◆長期優良住宅の基準が変更
省エネ基準はZEHに引き上げ
2022年10月1日から長期優良住宅の認定基準が変更となった。変更点は、建築行為を伴わない既存住宅の認定制度の創設、省エネルギー対策の強化、壁量規定の見直し、共同住宅等に係る基準の合理化などだ。
これまで既存住宅については、一定の性能を有するものであっても、増改築行為を行わない限り認定を取得することができなかったが、優良な既存住宅については、維持保全計画のみで認定が取得できるようになった。
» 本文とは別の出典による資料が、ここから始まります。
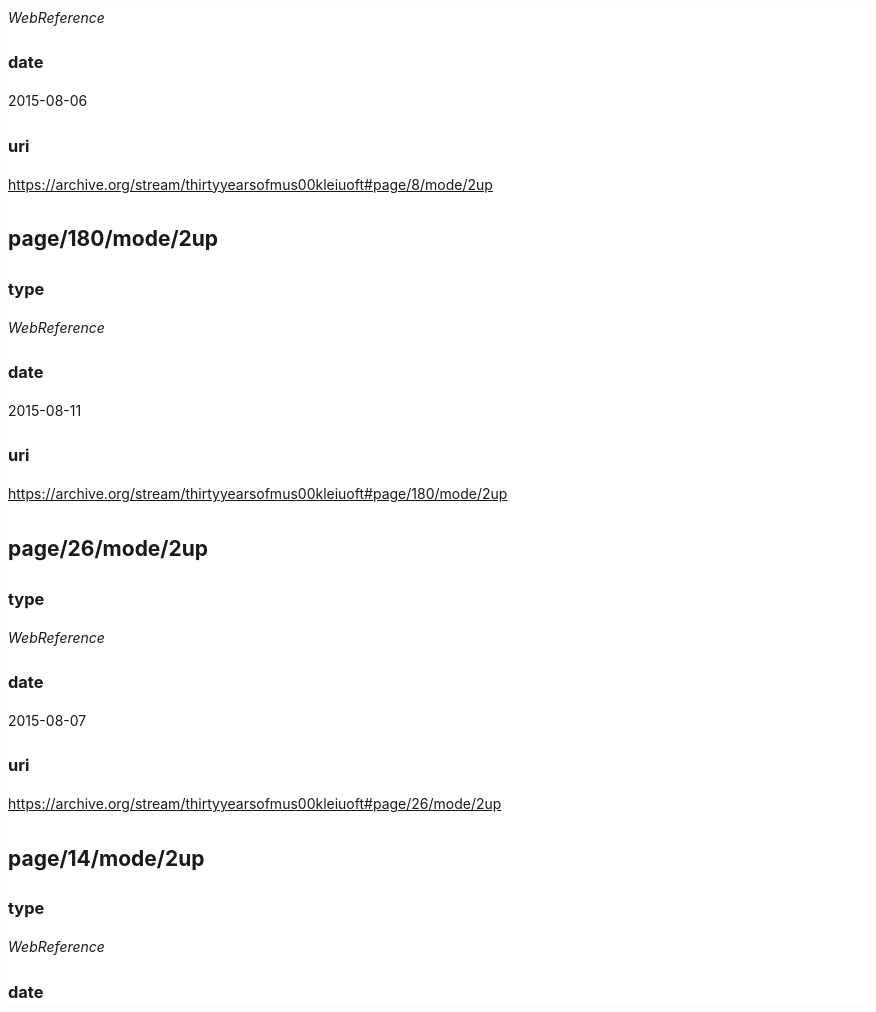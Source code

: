 *WebReference*

### date


2015-08-06

### uri


https://archive.org/stream/thirtyyearsofmus00kleiuoft#page/8/mode/2up

## page/180/mode/2up

### type


*WebReference*

### date


2015-08-11

### uri


https://archive.org/stream/thirtyyearsofmus00kleiuoft#page/180/mode/2up

## page/26/mode/2up

### type


*WebReference*

### date


2015-08-07

### uri


https://archive.org/stream/thirtyyearsofmus00kleiuoft#page/26/mode/2up

## page/14/mode/2up

### type


*WebReference*

### date
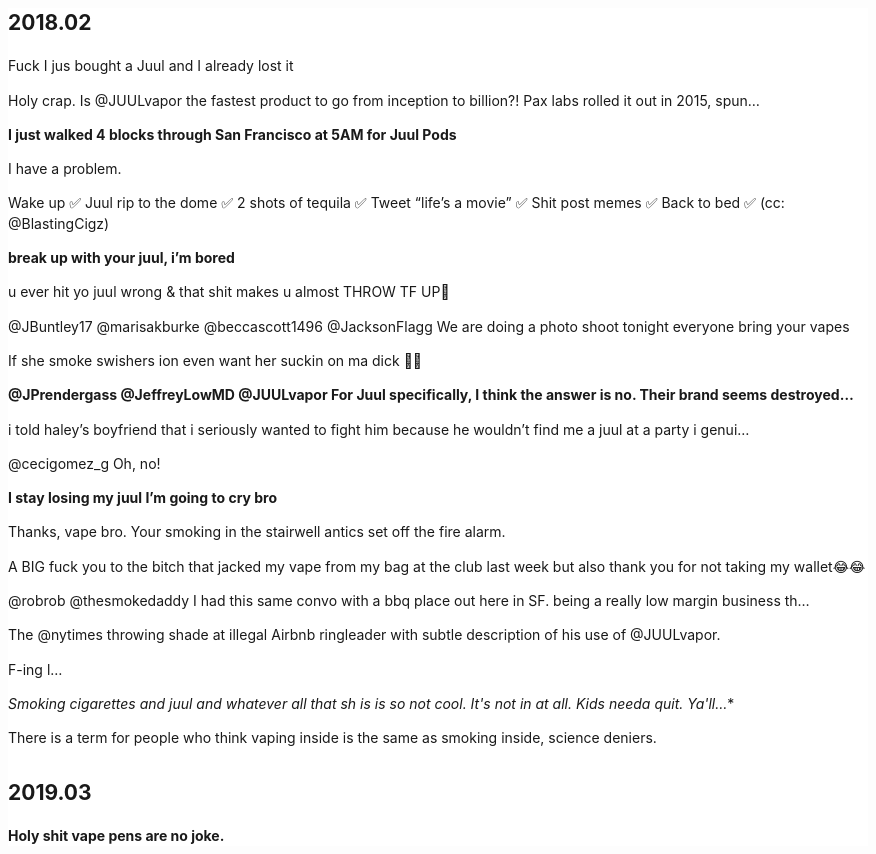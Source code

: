 ## 2018.02
Fuck I jus bought a Juul and I already lost it

Holy crap. Is @JUULvapor the fastest product to go from inception to billion?! Pax labs rolled it out in 2015, spun… 

**I just walked 4 blocks through San Francisco at 5AM for Juul Pods**

I have a problem.

Wake up ✅
Juul rip to the dome ✅
2 shots of tequila ✅
Tweet “life’s a movie” ✅
Shit post memes ✅
Back to bed ✅
(cc: @BlastingCigz)

**break up with your juul, i’m bored**

u ever hit yo juul wrong &amp; that shit makes u almost THROW TF UP🥴

@JBuntley17 @marisakburke @beccascott1496 @JacksonFlagg We are doing a photo shoot tonight everyone bring your vapes

If she smoke swishers ion even want her suckin on ma dick 🤮🤮

**@JPrendergass @JeffreyLowMD @JUULvapor For Juul specifically, I think the answer is no. Their brand seems destroyed…** 

i told haley’s boyfriend that i seriously wanted to fight him because he wouldn’t find me a juul at a party i genui… 

@cecigomez_g Oh, no!

**I stay losing my juul I’m going to cry bro**

Thanks, vape bro. Your smoking in the stairwell antics set off the fire alarm. 

A BIG fuck you to the bitch that jacked my vape from my bag at the club last week but also thank you for not taking my wallet😂😂

@robrob @thesmokedaddy I had this same convo with a bbq place out here in SF. being a really low margin business th… 

The @nytimes throwing shade at illegal Airbnb ringleader with subtle description of his use of @JUULvapor.

F-ing l… 

**Smoking cigarettes and juul and whatever all that sh* is is so not cool. It's not in at all. Kids needa quit. Ya'll…** 

There is a term for people who think vaping inside is the same as smoking inside, science deniers.




## 2019.03
**Holy shit vape pens are no joke.**
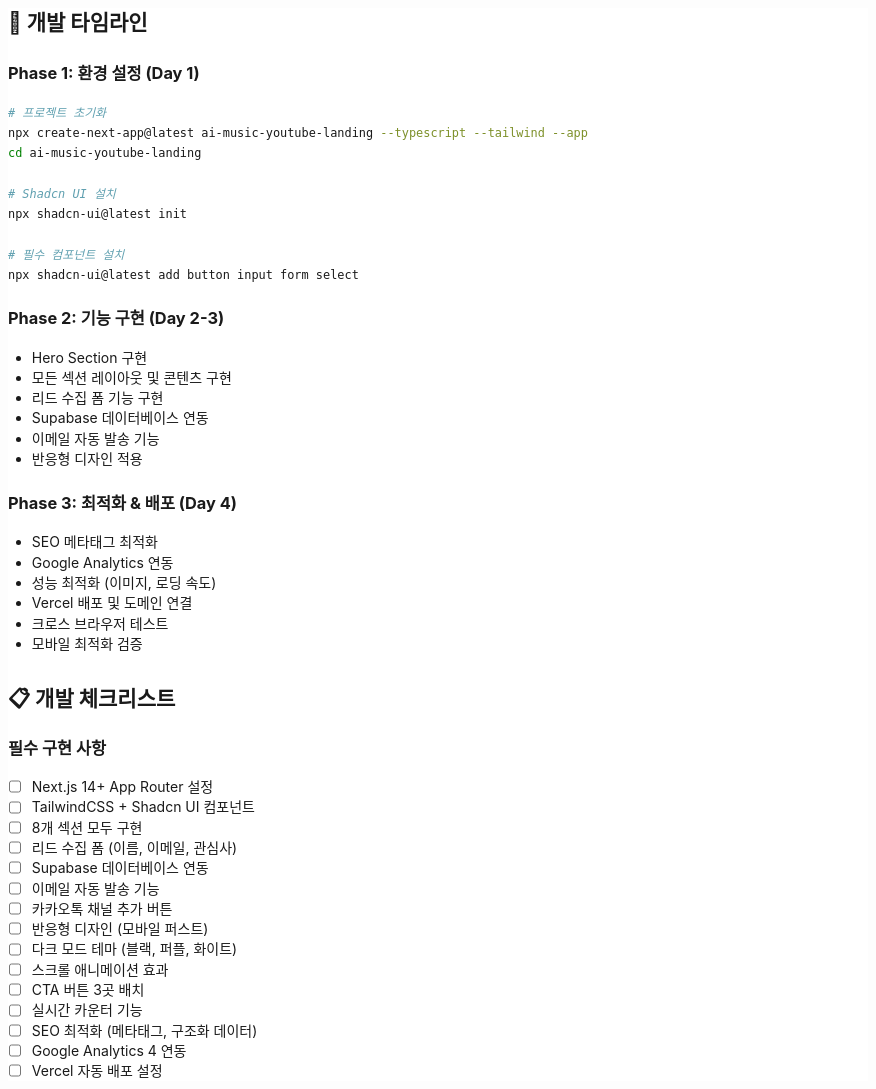 ## 📅 개발 타임라인

### Phase 1: 환경 설정 (Day 1)
```bash
# 프로젝트 초기화
npx create-next-app@latest ai-music-youtube-landing --typescript --tailwind --app
cd ai-music-youtube-landing

# Shadcn UI 설치
npx shadcn-ui@latest init

# 필수 컴포넌트 설치
npx shadcn-ui@latest add button input form select
```

### Phase 2: 기능 구현 (Day 2-3)
- Hero Section 구현
- 모든 섹션 레이아웃 및 콘텐츠 구현
- 리드 수집 폼 기능 구현
- Supabase 데이터베이스 연동
- 이메일 자동 발송 기능
- 반응형 디자인 적용

### Phase 3: 최적화 & 배포 (Day 4)
- SEO 메타태그 최적화
- Google Analytics 연동
- 성능 최적화 (이미지, 로딩 속도)
- Vercel 배포 및 도메인 연결
- 크로스 브라우저 테스트
- 모바일 최적화 검증

## 📋 개발 체크리스트

### 필수 구현 사항
- [ ] Next.js 14+ App Router 설정
- [ ] TailwindCSS + Shadcn UI 컴포넌트
- [ ] 8개 섹션 모두 구현
- [ ] 리드 수집 폼 (이름, 이메일, 관심사)
- [ ] Supabase 데이터베이스 연동
- [ ] 이메일 자동 발송 기능
- [ ] 카카오톡 채널 추가 버튼
- [ ] 반응형 디자인 (모바일 퍼스트)
- [ ] 다크 모드 테마 (블랙, 퍼플, 화이트)
- [ ] 스크롤 애니메이션 효과
- [ ] CTA 버튼 3곳 배치
- [ ] 실시간 카운터 기능
- [ ] SEO 최적화 (메타태그, 구조화 데이터)
- [ ] Google Analytics 4 연동
- [ ] Vercel 자동 배포 설정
省エネルギー対策の強化では、断熱性能について、これまでの住宅性能表示の断熱等性能等級4から、ZEH水準(住宅性能表示の断熱等性能等級5)に引き上げた。また、省エネ化などで重量化した建築物の構造安全性を確保するため、必要な壁量の基準の見直しも行う。
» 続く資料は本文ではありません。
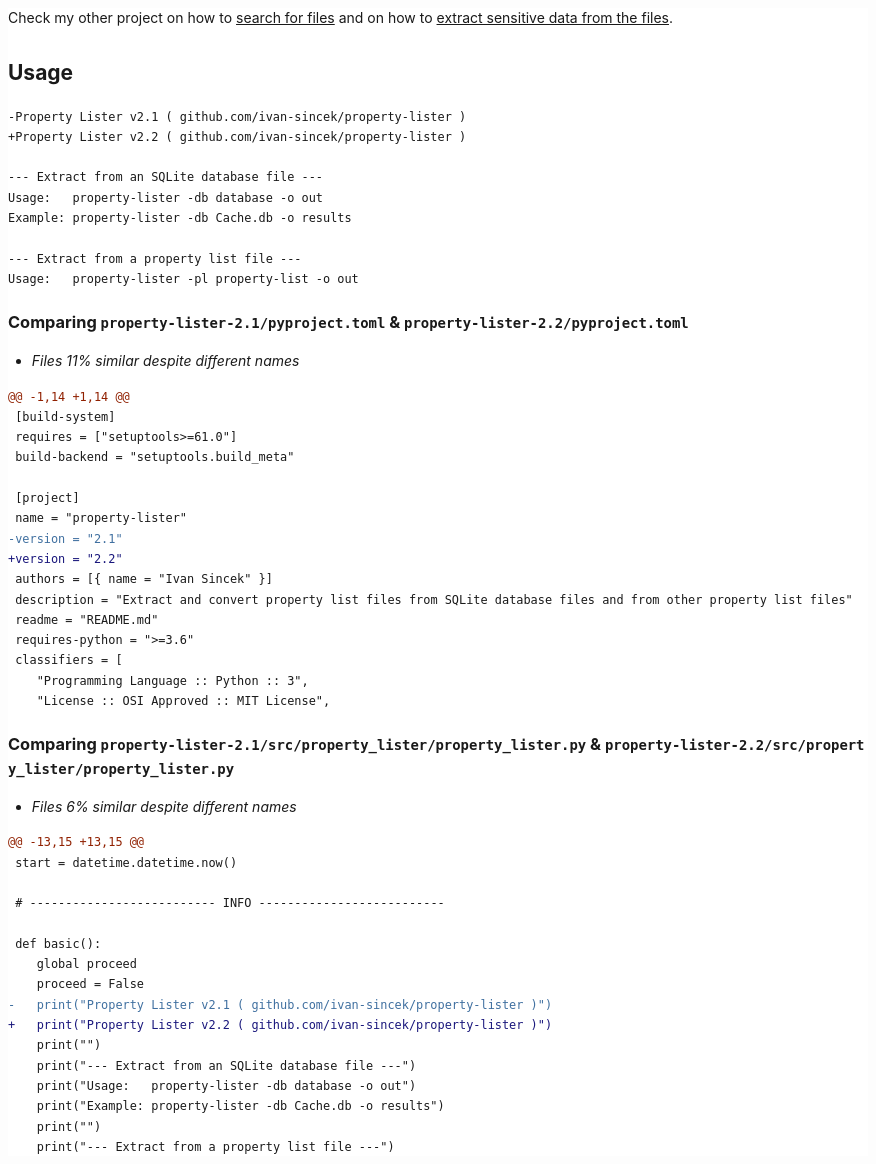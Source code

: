  Check my other project on how to [search for files](https://github.com/ivan-sincek/ios-penetration-testing-cheat-sheet#3-search-for-files-and-directories) and on how to [extract sensitive data from the files](https://github.com/ivan-sincek/ios-penetration-testing-cheat-sheet#4-inspect-files).
 
 ## Usage
 
 ```fundamental
-Property Lister v2.1 ( github.com/ivan-sincek/property-lister )
+Property Lister v2.2 ( github.com/ivan-sincek/property-lister )
 
 --- Extract from an SQLite database file ---
 Usage:   property-lister -db database -o out
 Example: property-lister -db Cache.db -o results
 
 --- Extract from a property list file ---
 Usage:   property-lister -pl property-list -o out
```

### Comparing `property-lister-2.1/pyproject.toml` & `property-lister-2.2/pyproject.toml`

 * *Files 11% similar despite different names*

```diff
@@ -1,14 +1,14 @@
 [build-system]
 requires = ["setuptools>=61.0"]
 build-backend = "setuptools.build_meta"
 
 [project]
 name = "property-lister"
-version = "2.1"
+version = "2.2"
 authors = [{ name = "Ivan Sincek" }]
 description = "Extract and convert property list files from SQLite database files and from other property list files"
 readme = "README.md"
 requires-python = ">=3.6"
 classifiers = [
 	"Programming Language :: Python :: 3",
 	"License :: OSI Approved :: MIT License",
```

### Comparing `property-lister-2.1/src/property_lister/property_lister.py` & `property-lister-2.2/src/property_lister/property_lister.py`

 * *Files 6% similar despite different names*

```diff
@@ -13,15 +13,15 @@
 start = datetime.datetime.now()
 
 # -------------------------- INFO --------------------------
 
 def basic():
 	global proceed
 	proceed = False
-	print("Property Lister v2.1 ( github.com/ivan-sincek/property-lister )")
+	print("Property Lister v2.2 ( github.com/ivan-sincek/property-lister )")
 	print("")
 	print("--- Extract from an SQLite database file ---")
 	print("Usage:   property-lister -db database -o out")
 	print("Example: property-lister -db Cache.db -o results")
 	print("")
 	print("--- Extract from a property list file ---")
```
共同住宅については、分譲住宅を想定した基準を見直し、維持管理・更新の容易性に係る専用配管の基準を区分所有住宅以外に適用しないなど、賃貸住宅の実態にあわせた。また、面積基準についても「55㎡」から「40㎡以上」に原則を合理化した。(表参照)
こうした基準の見直しにより、長期優良住宅に対する数々の支援制度の認定基準も変更となるので注意が必要だ。
長期優良住宅は、所得税、登録免許税、不動産取得税、固定資産税が軽減されるが、10月1日以降、これらの減税の適用を受けるには当然、新基準への適合が求められる。このほか、地域型住宅グリーン化事業、フラット35Sなど、補助や融資での支援制度があるが、これらについても新基準が求められる。
なお、長期優良住宅制度については、(一社)住宅性能評価・表示協会ホームページにてWEB説明動画配信を行っている。